▶ TO DO: When you reach the line with "conditional distribution. Then" in the listing below, transcribe it and each line after it up to and including the line with "which can be", exactly and with nothing else.

[DATA FOR THIS EXERCISE — start]

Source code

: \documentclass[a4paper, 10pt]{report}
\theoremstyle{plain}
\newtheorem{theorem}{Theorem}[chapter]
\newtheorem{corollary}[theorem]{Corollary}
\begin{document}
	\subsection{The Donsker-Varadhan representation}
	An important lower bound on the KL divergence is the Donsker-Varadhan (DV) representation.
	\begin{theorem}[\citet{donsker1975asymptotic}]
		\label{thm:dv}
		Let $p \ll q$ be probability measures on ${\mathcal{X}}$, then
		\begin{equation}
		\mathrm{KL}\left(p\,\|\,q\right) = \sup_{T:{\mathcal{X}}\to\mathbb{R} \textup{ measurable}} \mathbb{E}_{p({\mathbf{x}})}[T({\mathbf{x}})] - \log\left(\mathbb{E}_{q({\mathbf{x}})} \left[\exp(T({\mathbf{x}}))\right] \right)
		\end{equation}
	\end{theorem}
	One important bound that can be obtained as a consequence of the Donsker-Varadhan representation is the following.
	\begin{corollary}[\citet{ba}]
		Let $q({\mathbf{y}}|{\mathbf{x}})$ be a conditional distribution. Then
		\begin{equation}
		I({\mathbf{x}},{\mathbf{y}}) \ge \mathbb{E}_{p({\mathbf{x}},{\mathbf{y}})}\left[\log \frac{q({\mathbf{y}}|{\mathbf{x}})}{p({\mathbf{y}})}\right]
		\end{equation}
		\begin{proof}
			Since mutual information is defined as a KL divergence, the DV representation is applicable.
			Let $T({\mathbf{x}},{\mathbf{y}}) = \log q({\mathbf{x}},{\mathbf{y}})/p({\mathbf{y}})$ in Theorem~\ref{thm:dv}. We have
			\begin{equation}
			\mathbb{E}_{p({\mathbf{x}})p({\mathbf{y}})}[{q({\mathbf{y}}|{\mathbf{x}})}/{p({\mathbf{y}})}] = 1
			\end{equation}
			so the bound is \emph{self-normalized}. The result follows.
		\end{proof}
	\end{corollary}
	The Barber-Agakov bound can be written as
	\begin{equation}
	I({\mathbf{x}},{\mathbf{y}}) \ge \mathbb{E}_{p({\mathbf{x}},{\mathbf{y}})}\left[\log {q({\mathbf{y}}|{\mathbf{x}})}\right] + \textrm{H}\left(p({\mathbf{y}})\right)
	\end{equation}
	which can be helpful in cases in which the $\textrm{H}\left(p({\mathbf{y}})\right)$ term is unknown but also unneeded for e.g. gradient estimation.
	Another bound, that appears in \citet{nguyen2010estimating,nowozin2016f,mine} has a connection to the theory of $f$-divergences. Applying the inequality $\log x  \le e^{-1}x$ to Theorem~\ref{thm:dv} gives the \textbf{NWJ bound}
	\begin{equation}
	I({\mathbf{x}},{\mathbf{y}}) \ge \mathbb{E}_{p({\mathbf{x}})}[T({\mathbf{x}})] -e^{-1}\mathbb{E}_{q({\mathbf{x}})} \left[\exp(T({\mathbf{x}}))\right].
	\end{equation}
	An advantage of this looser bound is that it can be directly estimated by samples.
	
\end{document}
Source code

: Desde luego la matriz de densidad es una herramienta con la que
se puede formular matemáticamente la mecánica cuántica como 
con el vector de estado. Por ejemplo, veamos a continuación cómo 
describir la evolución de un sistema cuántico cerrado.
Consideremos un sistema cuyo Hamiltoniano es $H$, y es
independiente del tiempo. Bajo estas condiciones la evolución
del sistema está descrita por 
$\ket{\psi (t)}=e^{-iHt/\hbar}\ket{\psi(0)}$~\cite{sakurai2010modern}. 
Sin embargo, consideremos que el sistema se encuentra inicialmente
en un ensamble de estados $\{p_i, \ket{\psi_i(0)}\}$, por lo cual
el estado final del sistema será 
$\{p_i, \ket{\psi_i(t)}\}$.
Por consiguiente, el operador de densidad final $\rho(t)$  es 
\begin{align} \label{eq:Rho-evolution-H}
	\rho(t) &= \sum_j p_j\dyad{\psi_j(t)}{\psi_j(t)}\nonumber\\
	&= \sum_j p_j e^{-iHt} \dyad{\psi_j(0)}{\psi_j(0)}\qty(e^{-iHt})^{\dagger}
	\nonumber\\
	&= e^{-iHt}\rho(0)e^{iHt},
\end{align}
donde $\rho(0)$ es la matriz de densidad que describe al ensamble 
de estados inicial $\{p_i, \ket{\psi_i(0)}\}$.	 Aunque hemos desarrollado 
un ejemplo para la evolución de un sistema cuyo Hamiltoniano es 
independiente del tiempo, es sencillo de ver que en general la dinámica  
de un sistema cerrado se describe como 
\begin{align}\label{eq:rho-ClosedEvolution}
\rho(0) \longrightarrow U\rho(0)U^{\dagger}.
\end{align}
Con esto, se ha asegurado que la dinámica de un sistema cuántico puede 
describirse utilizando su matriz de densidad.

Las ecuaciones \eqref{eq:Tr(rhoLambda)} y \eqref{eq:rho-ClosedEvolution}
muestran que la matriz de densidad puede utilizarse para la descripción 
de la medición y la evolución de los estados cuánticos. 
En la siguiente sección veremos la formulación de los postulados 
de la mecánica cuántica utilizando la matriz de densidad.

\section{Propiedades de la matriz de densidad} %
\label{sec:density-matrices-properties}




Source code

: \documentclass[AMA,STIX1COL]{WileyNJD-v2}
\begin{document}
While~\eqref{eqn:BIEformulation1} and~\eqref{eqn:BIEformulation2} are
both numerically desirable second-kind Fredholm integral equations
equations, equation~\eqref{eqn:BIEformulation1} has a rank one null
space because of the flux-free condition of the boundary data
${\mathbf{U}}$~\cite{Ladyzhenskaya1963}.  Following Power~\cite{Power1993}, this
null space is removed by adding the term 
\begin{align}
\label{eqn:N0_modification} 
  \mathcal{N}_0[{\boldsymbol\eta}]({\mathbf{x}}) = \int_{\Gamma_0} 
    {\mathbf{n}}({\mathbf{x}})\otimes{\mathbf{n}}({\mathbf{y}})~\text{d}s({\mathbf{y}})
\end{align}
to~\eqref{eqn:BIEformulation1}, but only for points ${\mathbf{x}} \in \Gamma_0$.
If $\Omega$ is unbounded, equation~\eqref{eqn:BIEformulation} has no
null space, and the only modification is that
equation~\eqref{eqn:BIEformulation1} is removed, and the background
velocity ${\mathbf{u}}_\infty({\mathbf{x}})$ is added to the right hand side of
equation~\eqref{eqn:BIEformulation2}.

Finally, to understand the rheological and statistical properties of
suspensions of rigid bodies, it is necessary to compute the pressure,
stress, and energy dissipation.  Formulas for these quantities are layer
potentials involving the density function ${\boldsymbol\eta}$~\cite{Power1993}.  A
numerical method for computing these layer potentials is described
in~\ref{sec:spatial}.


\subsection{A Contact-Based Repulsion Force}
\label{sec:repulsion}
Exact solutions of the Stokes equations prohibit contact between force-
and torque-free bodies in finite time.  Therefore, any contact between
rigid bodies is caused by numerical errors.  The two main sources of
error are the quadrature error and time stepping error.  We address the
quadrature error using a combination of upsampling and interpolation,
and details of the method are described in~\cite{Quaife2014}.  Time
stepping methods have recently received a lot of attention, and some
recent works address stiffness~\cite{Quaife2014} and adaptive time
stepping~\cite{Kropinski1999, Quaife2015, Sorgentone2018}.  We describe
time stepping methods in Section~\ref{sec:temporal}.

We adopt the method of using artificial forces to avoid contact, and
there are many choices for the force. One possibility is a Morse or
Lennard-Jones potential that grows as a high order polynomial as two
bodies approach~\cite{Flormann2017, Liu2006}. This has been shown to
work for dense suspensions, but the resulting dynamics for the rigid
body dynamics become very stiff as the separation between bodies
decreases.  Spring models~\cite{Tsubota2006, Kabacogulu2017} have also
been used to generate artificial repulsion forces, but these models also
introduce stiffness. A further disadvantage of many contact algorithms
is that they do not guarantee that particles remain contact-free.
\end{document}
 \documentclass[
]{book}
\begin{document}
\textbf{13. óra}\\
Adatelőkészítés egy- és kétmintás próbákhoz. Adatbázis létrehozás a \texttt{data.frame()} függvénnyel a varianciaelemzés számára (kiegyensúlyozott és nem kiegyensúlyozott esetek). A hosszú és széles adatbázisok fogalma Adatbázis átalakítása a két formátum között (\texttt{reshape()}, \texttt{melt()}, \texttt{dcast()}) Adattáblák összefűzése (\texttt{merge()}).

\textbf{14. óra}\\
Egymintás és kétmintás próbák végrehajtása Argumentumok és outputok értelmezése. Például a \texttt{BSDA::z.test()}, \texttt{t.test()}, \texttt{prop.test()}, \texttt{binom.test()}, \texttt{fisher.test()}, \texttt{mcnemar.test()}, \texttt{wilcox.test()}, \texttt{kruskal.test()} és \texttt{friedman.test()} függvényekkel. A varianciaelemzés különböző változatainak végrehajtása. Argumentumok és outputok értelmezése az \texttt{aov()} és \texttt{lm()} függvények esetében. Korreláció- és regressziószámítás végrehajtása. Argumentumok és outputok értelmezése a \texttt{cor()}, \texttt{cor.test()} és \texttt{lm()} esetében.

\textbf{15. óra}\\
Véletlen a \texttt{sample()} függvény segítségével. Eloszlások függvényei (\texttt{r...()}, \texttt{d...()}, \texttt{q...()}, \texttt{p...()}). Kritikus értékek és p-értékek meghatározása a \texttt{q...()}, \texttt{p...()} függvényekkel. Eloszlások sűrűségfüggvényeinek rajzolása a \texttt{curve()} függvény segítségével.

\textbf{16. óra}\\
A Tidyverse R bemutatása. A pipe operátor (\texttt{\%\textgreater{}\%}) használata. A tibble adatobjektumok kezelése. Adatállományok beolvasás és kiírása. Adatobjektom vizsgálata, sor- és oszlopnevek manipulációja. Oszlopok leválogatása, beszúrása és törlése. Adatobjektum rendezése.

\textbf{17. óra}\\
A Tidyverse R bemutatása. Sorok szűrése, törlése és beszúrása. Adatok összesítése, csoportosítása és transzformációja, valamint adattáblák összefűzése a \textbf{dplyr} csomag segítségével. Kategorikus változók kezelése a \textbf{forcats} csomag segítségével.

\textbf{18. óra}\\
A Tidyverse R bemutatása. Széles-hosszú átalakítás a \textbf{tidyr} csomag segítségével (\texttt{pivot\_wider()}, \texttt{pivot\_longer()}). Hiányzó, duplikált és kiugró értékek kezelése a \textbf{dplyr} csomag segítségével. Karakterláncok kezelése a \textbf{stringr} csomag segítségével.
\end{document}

[DATA FOR THIS EXERCISE — finish]

▶ ANSWER FOR THE TASK:
		Let $q({\mathbf{y}}|{\mathbf{x}})$ be a conditional distribution. Then
		\begin{equation}
		I({\mathbf{x}},{\mathbf{y}}) \ge \mathbb{E}_{p({\mathbf{x}},{\mathbf{y}})}\left[\log \frac{q({\mathbf{y}}|{\mathbf{x}})}{p({\mathbf{y}})}\right]
		\end{equation}
		\begin{proof}
			Since mutual information is defined as a KL divergence, the DV representation is applicable.
			Let $T({\mathbf{x}},{\mathbf{y}}) = \log q({\mathbf{x}},{\mathbf{y}})/p({\mathbf{y}})$ in Theorem~\ref{thm:dv}. We have
			\begin{equation}
			\mathbb{E}_{p({\mathbf{x}})p({\mathbf{y}})}[{q({\mathbf{y}}|{\mathbf{x}})}/{p({\mathbf{y}})}] = 1
			\end{equation}
			so the bound is \emph{self-normalized}. The result follows.
		\end{proof}
	\end{corollary}
	The Barber-Agakov bound can be written as
	\begin{equation}
	I({\mathbf{x}},{\mathbf{y}}) \ge \mathbb{E}_{p({\mathbf{x}},{\mathbf{y}})}\left[\log {q({\mathbf{y}}|{\mathbf{x}})}\right] + \textrm{H}\left(p({\mathbf{y}})\right)
	\end{equation}
	which can be helpful in cases in which the $\textrm{H}\left(p({\mathbf{y}})\right)$ term is unknown but also unneeded for e.g. gradient estimation.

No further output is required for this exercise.